WHAT IS REQUIRED:
Gather all lines in the data that hold the string "label".

== Segment start ==

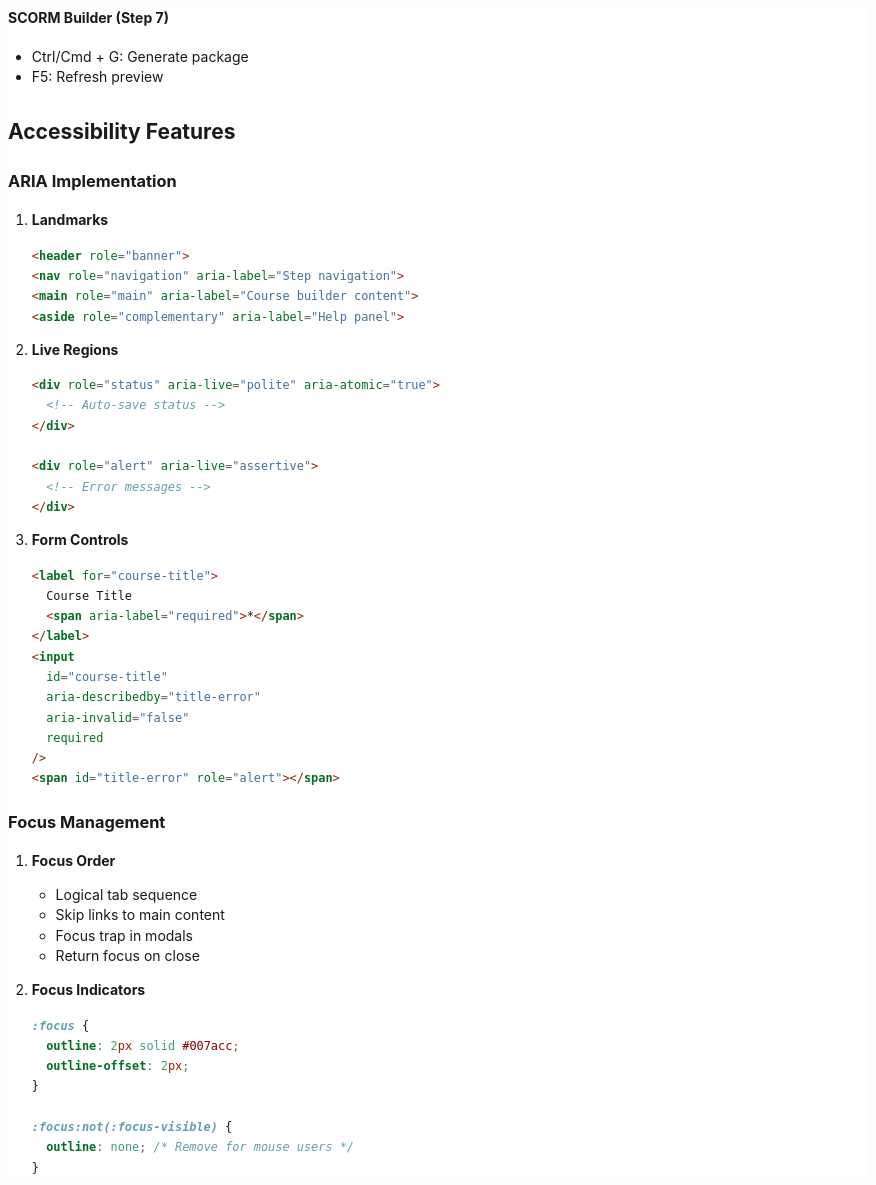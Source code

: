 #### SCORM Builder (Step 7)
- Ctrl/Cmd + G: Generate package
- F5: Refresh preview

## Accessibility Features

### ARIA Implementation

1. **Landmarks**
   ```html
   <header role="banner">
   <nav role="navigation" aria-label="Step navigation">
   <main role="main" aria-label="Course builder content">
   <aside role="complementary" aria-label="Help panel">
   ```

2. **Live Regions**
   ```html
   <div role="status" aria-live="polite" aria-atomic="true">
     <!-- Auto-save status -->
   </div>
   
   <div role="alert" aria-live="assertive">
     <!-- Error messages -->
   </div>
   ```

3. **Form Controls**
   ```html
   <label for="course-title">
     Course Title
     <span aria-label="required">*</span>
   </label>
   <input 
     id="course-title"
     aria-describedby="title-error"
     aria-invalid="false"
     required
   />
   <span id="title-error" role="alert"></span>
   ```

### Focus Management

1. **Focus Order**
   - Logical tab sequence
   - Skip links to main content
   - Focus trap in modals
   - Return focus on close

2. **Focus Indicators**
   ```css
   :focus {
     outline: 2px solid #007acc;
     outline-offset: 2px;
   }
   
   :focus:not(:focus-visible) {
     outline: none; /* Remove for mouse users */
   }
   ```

== Segment end ==
== Segment start ==

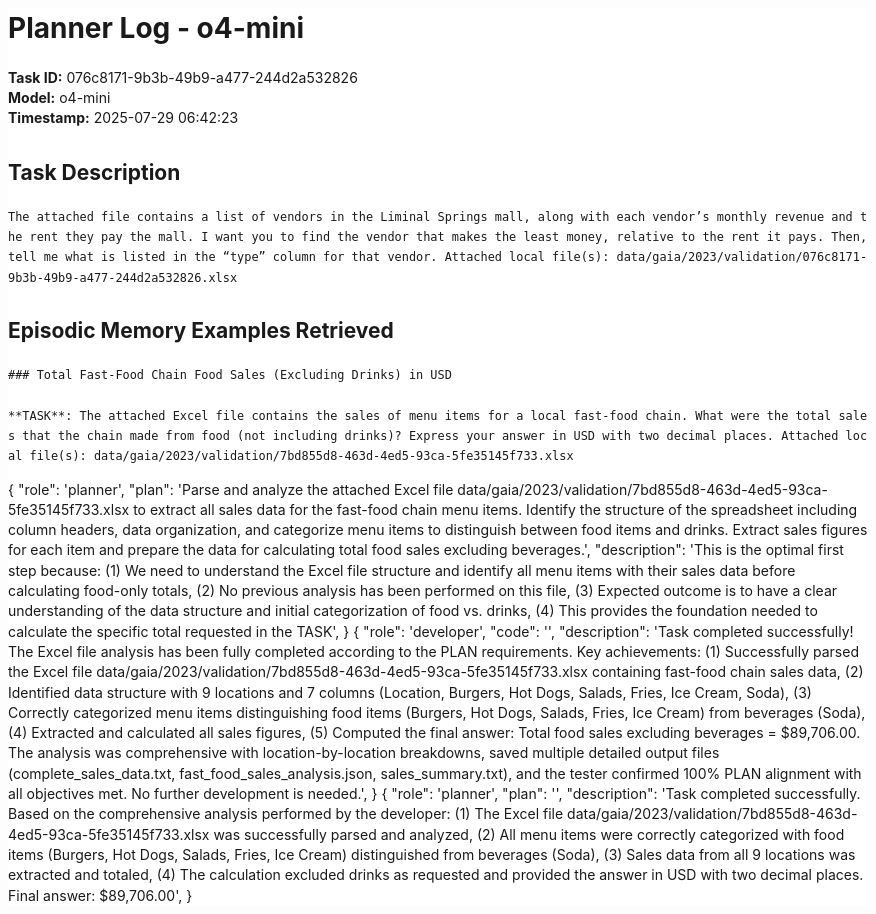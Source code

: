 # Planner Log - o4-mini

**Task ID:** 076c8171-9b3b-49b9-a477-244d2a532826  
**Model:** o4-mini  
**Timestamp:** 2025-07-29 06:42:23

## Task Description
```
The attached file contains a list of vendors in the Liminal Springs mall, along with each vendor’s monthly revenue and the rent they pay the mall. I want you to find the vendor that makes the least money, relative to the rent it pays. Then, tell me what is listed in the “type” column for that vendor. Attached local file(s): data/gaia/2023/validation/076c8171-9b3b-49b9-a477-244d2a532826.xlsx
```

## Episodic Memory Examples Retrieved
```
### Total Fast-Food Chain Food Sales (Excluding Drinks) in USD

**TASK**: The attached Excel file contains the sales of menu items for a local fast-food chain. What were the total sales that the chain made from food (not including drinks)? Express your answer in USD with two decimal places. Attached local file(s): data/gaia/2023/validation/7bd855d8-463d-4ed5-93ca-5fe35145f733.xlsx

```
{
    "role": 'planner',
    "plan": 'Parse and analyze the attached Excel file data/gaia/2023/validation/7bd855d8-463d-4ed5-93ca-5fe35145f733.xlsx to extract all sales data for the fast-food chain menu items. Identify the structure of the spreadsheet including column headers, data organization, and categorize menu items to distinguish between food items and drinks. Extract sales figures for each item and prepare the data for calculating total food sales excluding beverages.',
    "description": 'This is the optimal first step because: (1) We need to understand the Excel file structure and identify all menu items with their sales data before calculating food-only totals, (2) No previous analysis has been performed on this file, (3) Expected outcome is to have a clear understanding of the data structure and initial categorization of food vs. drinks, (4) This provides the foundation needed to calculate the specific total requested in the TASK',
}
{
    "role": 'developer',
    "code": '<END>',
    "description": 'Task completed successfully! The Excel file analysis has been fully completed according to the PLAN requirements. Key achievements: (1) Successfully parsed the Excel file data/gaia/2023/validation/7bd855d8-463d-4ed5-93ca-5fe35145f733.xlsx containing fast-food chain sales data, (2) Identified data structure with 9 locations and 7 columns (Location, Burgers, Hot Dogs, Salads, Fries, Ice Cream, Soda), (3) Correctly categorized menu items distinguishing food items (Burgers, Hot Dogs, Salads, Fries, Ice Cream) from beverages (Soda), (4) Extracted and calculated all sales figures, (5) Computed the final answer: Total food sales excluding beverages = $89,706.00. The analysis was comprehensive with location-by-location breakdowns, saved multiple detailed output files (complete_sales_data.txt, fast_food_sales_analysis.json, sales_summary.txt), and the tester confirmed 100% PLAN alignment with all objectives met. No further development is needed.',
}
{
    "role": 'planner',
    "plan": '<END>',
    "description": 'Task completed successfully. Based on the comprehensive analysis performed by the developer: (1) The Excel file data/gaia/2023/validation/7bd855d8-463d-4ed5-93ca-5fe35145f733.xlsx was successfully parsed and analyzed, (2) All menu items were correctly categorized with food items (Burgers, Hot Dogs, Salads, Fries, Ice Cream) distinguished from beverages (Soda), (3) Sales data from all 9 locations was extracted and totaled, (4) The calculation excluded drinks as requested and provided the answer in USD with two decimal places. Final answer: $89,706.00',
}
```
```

== Segment end ==

EXERCISE OUTPUT:
   <nav role="navigation" aria-label="Step navigation">
   <main role="main" aria-label="Course builder content">
   <aside role="complementary" aria-label="Help panel">
   <label for="course-title">
     <span aria-label="required">*</span>
   </label>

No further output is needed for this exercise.